Entries taken from a collection
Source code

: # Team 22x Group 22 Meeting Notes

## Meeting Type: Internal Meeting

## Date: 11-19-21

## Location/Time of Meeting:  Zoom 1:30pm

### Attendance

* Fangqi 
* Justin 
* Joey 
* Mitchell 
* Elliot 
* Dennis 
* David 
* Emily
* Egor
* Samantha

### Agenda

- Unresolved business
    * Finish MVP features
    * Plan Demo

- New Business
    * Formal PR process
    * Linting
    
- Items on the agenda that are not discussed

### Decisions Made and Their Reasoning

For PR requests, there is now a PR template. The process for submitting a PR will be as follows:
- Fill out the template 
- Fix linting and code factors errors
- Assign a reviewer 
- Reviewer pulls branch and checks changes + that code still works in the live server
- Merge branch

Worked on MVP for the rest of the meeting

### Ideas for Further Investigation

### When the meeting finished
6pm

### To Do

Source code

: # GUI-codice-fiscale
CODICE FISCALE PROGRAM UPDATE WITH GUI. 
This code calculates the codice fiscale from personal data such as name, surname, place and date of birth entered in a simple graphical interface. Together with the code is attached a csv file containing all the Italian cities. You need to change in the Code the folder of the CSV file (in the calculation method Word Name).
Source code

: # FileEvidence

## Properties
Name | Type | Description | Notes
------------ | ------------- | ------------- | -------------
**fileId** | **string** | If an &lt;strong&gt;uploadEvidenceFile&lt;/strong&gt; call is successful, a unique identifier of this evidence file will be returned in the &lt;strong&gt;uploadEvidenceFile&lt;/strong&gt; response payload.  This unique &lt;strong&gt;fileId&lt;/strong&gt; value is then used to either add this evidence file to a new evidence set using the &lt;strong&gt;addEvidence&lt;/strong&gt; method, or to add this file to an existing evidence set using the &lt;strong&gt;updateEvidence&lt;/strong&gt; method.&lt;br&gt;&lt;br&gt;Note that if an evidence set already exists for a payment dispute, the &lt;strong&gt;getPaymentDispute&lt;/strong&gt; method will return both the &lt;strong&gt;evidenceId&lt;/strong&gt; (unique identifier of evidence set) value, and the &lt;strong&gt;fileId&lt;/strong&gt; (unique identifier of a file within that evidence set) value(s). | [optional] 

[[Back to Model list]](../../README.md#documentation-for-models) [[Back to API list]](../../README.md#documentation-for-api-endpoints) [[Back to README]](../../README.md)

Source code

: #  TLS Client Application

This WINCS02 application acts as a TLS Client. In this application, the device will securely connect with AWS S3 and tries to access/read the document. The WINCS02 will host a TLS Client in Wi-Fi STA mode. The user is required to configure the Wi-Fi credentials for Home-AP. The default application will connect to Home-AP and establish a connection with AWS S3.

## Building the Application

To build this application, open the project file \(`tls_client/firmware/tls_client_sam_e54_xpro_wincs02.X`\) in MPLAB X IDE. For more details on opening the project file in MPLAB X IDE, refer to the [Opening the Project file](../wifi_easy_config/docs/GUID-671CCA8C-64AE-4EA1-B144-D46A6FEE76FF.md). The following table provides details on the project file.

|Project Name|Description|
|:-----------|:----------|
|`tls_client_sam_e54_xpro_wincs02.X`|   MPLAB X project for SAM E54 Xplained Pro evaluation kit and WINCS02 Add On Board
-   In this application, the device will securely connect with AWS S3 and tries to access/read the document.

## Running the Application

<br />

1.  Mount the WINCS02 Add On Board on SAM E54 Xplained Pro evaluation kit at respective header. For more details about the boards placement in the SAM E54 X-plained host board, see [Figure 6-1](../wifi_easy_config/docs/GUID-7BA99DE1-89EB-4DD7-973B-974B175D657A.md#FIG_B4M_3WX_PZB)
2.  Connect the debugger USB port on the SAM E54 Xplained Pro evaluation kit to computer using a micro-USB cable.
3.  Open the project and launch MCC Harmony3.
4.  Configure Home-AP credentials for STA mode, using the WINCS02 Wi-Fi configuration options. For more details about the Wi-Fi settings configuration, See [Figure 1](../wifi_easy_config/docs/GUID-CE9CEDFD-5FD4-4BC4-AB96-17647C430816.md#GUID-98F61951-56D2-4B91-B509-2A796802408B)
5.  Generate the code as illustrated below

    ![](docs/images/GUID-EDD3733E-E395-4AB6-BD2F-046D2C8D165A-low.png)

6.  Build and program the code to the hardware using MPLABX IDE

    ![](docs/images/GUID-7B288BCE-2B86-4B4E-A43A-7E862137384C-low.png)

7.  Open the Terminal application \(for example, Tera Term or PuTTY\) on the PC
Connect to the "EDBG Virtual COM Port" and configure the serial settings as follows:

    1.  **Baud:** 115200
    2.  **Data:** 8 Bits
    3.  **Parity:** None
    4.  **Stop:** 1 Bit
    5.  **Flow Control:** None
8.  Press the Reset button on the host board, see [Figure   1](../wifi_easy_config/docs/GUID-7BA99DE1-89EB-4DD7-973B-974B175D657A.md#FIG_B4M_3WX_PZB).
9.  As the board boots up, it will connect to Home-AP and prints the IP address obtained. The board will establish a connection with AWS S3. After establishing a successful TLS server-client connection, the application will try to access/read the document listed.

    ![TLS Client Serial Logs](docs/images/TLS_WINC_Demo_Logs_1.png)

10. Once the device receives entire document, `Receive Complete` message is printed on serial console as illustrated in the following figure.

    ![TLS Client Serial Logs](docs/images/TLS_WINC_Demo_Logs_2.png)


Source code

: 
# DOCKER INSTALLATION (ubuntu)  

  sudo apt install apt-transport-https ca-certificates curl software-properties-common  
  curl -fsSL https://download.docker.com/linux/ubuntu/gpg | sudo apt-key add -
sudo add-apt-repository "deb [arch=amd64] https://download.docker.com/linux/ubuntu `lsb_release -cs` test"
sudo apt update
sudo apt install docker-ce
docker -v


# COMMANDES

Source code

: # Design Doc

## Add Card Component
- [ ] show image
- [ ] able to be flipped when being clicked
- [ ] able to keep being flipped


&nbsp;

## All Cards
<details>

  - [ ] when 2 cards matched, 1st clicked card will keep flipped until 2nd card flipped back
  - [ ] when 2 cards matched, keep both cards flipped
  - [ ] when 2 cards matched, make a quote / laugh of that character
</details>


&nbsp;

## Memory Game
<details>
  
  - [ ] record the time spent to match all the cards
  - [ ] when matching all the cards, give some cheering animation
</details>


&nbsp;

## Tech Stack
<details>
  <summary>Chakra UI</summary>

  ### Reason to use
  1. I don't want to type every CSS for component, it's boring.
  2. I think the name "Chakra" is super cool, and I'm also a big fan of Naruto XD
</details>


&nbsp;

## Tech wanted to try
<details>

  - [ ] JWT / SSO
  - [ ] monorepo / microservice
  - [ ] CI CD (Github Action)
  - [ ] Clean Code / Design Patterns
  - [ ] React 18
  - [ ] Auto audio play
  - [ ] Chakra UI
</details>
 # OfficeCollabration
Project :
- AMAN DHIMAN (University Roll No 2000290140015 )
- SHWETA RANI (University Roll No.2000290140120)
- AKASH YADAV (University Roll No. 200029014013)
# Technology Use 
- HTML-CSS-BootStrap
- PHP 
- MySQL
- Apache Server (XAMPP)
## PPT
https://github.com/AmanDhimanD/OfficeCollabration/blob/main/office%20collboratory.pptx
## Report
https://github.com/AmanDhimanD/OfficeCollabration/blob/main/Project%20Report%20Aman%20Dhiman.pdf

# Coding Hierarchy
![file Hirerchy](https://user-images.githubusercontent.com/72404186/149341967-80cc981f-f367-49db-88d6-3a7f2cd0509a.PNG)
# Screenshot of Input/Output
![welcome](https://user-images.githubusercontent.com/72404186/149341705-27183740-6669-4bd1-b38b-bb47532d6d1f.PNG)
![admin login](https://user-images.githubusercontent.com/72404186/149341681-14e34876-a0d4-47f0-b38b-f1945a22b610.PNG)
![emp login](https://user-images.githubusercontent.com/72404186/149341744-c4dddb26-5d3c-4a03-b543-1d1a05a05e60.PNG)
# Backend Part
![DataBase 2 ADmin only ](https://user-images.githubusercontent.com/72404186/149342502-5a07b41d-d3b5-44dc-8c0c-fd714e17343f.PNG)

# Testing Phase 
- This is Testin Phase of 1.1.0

What the task requires:
Your answer consists solely of the lines from the top of the records above through the line that contains "- New Business", each echoed exactly.

Reply:
Source code

: # Team 22x Group 22 Meeting Notes

## Meeting Type: Internal Meeting

## Date: 11-19-21

## Location/Time of Meeting:  Zoom 1:30pm

### Attendance

* Fangqi 
* Justin 
* Joey 
* Mitchell 
* Elliot 
* Dennis 
* David 
* Emily
* Egor
* Samantha

### Agenda

- Unresolved business
    * Finish MVP features
    * Plan Demo

- New Business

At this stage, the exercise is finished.